Output the entries that follow character for character. Leave every image out.

SUPPLIED ENTRIES:
- - -

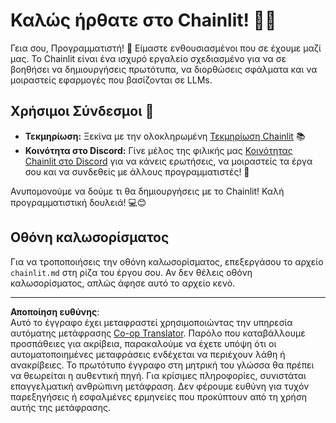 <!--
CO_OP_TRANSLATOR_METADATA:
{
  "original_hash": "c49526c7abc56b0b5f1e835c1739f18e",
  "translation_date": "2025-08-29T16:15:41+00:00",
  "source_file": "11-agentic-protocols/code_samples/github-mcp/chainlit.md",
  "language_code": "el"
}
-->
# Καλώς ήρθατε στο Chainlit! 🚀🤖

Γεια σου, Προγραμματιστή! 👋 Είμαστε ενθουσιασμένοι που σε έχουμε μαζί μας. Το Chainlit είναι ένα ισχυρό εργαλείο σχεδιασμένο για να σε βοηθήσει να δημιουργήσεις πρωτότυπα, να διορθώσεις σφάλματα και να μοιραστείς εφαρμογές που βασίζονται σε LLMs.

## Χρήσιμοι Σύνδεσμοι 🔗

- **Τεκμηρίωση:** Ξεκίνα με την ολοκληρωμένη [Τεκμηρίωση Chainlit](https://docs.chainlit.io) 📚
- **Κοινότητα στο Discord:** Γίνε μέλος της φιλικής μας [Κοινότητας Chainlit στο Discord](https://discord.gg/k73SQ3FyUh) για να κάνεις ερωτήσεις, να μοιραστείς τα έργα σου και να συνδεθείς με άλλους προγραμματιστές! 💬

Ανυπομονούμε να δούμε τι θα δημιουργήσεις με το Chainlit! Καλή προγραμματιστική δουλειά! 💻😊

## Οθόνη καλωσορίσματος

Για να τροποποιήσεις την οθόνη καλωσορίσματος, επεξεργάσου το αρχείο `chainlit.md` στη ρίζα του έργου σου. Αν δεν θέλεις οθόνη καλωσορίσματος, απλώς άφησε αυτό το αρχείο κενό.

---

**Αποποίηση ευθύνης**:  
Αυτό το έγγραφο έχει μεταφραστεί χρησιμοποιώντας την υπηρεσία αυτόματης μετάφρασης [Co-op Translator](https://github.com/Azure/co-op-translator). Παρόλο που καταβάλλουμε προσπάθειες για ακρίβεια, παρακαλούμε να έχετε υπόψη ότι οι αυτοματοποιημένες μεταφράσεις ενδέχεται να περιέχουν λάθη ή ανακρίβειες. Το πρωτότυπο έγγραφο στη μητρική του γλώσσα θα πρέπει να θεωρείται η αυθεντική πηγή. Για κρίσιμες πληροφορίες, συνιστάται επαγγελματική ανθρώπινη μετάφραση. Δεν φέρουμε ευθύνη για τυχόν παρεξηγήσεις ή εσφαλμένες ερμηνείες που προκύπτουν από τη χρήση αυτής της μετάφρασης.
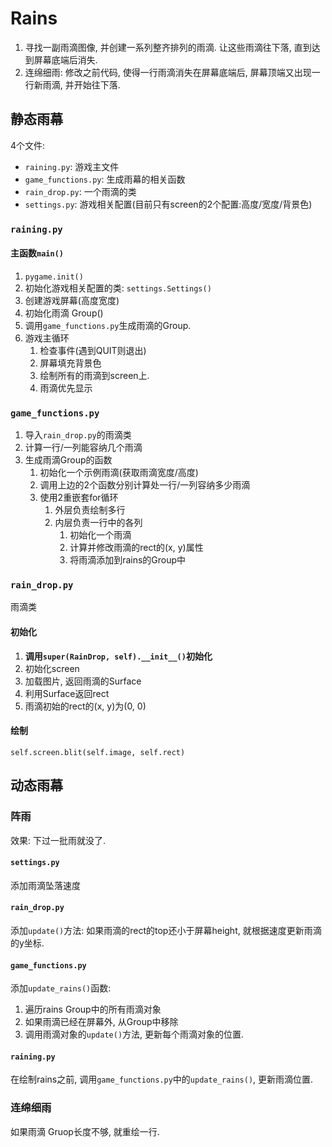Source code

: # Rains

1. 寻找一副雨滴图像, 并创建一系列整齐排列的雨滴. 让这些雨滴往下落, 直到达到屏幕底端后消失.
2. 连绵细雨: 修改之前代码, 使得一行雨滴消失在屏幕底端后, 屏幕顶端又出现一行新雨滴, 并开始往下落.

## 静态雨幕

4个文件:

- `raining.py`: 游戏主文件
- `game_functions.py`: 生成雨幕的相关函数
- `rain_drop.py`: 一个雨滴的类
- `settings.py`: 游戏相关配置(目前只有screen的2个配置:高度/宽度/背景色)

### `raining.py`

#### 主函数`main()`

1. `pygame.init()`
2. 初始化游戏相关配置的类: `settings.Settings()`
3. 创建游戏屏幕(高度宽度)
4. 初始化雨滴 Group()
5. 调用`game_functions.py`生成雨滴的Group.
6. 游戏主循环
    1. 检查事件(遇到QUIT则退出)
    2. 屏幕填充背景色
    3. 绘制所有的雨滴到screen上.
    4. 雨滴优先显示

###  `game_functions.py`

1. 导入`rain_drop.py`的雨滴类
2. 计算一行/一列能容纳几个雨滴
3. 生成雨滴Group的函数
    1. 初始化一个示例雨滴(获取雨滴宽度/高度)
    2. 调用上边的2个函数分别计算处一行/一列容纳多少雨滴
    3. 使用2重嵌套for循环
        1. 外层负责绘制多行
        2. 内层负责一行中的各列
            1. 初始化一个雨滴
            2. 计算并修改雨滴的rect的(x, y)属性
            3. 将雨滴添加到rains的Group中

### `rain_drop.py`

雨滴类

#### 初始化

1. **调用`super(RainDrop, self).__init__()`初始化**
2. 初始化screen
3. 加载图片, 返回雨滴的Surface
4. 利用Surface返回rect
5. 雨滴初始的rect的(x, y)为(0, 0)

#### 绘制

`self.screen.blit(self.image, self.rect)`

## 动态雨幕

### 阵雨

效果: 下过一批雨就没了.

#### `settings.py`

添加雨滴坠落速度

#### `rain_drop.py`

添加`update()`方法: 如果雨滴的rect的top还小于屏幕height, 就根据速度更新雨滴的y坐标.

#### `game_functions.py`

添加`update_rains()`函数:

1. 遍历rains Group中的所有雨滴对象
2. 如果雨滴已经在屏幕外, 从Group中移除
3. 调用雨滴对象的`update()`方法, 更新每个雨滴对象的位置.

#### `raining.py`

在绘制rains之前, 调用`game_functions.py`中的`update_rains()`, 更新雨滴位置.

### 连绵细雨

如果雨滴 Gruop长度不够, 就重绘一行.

- - -

ANSWER SECTION:
 <!--
CO_OP_TRANSLATOR_METADATA:
{
  "original_hash": "c49526c7abc56b0b5f1e835c1739f18e",
  "translation_date": "2025-08-29T16:15:41+00:00",
  "source_file": "11-agentic-protocols/code_samples/github-mcp/chainlit.md",
  "language_code": "el"
}
-->
# Καλώς ήρθατε στο Chainlit! 🚀🤖

Γεια σου, Προγραμματιστή! 👋 Είμαστε ενθουσιασμένοι που σε έχουμε μαζί μας. Το Chainlit είναι ένα ισχυρό εργαλείο σχεδιασμένο για να σε βοηθήσει να δημιουργήσεις πρωτότυπα, να διορθώσεις σφάλματα και να μοιραστείς εφαρμογές που βασίζονται σε LLMs.

## Χρήσιμοι Σύνδεσμοι 🔗

- **Τεκμηρίωση:** Ξεκίνα με την ολοκληρωμένη [Τεκμηρίωση Chainlit](https://docs.chainlit.io) 📚
- **Κοινότητα στο Discord:** Γίνε μέλος της φιλικής μας [Κοινότητας Chainlit στο Discord](https://discord.gg/k73SQ3FyUh) για να κάνεις ερωτήσεις, να μοιραστείς τα έργα σου και να συνδεθείς με άλλους προγραμματιστές! 💬

Ανυπομονούμε να δούμε τι θα δημιουργήσεις με το Chainlit! Καλή προγραμματιστική δουλειά! 💻😊

## Οθόνη καλωσορίσματος

Για να τροποποιήσεις την οθόνη καλωσορίσματος, επεξεργάσου το αρχείο `chainlit.md` στη ρίζα του έργου σου. Αν δεν θέλεις οθόνη καλωσορίσματος, απλώς άφησε αυτό το αρχείο κενό.

---

**Αποποίηση ευθύνης**:  
Αυτό το έγγραφο έχει μεταφραστεί χρησιμοποιώντας την υπηρεσία αυτόματης μετάφρασης [Co-op Translator](https://github.com/Azure/co-op-translator). Παρόλο που καταβάλλουμε προσπάθειες για ακρίβεια, παρακαλούμε να έχετε υπόψη ότι οι αυτοματοποιημένες μεταφράσεις ενδέχεται να περιέχουν λάθη ή ανακρίβειες. Το πρωτότυπο έγγραφο στη μητρική του γλώσσα θα πρέπει να θεωρείται η αυθεντική πηγή. Για κρίσιμες πληροφορίες, συνιστάται επαγγελματική ανθρώπινη μετάφραση. Δεν φέρουμε ευθύνη για τυχόν παρεξηγήσεις ή εσφαλμένες ερμηνείες που προκύπτουν από τη χρήση αυτής της μετάφρασης.
Source code

: # Rains

1. 寻找一副雨滴图像, 并创建一系列整齐排列的雨滴. 让这些雨滴往下落, 直到达到屏幕底端后消失.
2. 连绵细雨: 修改之前代码, 使得一行雨滴消失在屏幕底端后, 屏幕顶端又出现一行新雨滴, 并开始往下落.

## 静态雨幕

4个文件:

- `raining.py`: 游戏主文件
- `game_functions.py`: 生成雨幕的相关函数
- `rain_drop.py`: 一个雨滴的类
- `settings.py`: 游戏相关配置(目前只有screen的2个配置:高度/宽度/背景色)

### `raining.py`

#### 主函数`main()`

1. `pygame.init()`
2. 初始化游戏相关配置的类: `settings.Settings()`
3. 创建游戏屏幕(高度宽度)
4. 初始化雨滴 Group()
5. 调用`game_functions.py`生成雨滴的Group.
6. 游戏主循环
    1. 检查事件(遇到QUIT则退出)
    2. 屏幕填充背景色
    3. 绘制所有的雨滴到screen上.
    4. 雨滴优先显示

###  `game_functions.py`

1. 导入`rain_drop.py`的雨滴类
2. 计算一行/一列能容纳几个雨滴
3. 生成雨滴Group的函数
    1. 初始化一个示例雨滴(获取雨滴宽度/高度)
    2. 调用上边的2个函数分别计算处一行/一列容纳多少雨滴
    3. 使用2重嵌套for循环
        1. 外层负责绘制多行
        2. 内层负责一行中的各列
            1. 初始化一个雨滴
            2. 计算并修改雨滴的rect的(x, y)属性
            3. 将雨滴添加到rains的Group中

### `rain_drop.py`

雨滴类

#### 初始化

1. **调用`super(RainDrop, self).__init__()`初始化**
2. 初始化screen
3. 加载图片, 返回雨滴的Surface
4. 利用Surface返回rect
5. 雨滴初始的rect的(x, y)为(0, 0)

#### 绘制

`self.screen.blit(self.image, self.rect)`

## 动态雨幕

### 阵雨

效果: 下过一批雨就没了.

#### `settings.py`

添加雨滴坠落速度

#### `rain_drop.py`

添加`update()`方法: 如果雨滴的rect的top还小于屏幕height, 就根据速度更新雨滴的y坐标.

#### `game_functions.py`

添加`update_rains()`函数:

1. 遍历rains Group中的所有雨滴对象
2. 如果雨滴已经在屏幕外, 从Group中移除
3. 调用雨滴对象的`update()`方法, 更新每个雨滴对象的位置.

#### `raining.py`

在绘制rains之前, 调用`game_functions.py`中的`update_rains()`, 更新雨滴位置.

### 连绵细雨

如果雨滴 Gruop长度不够, 就重绘一行.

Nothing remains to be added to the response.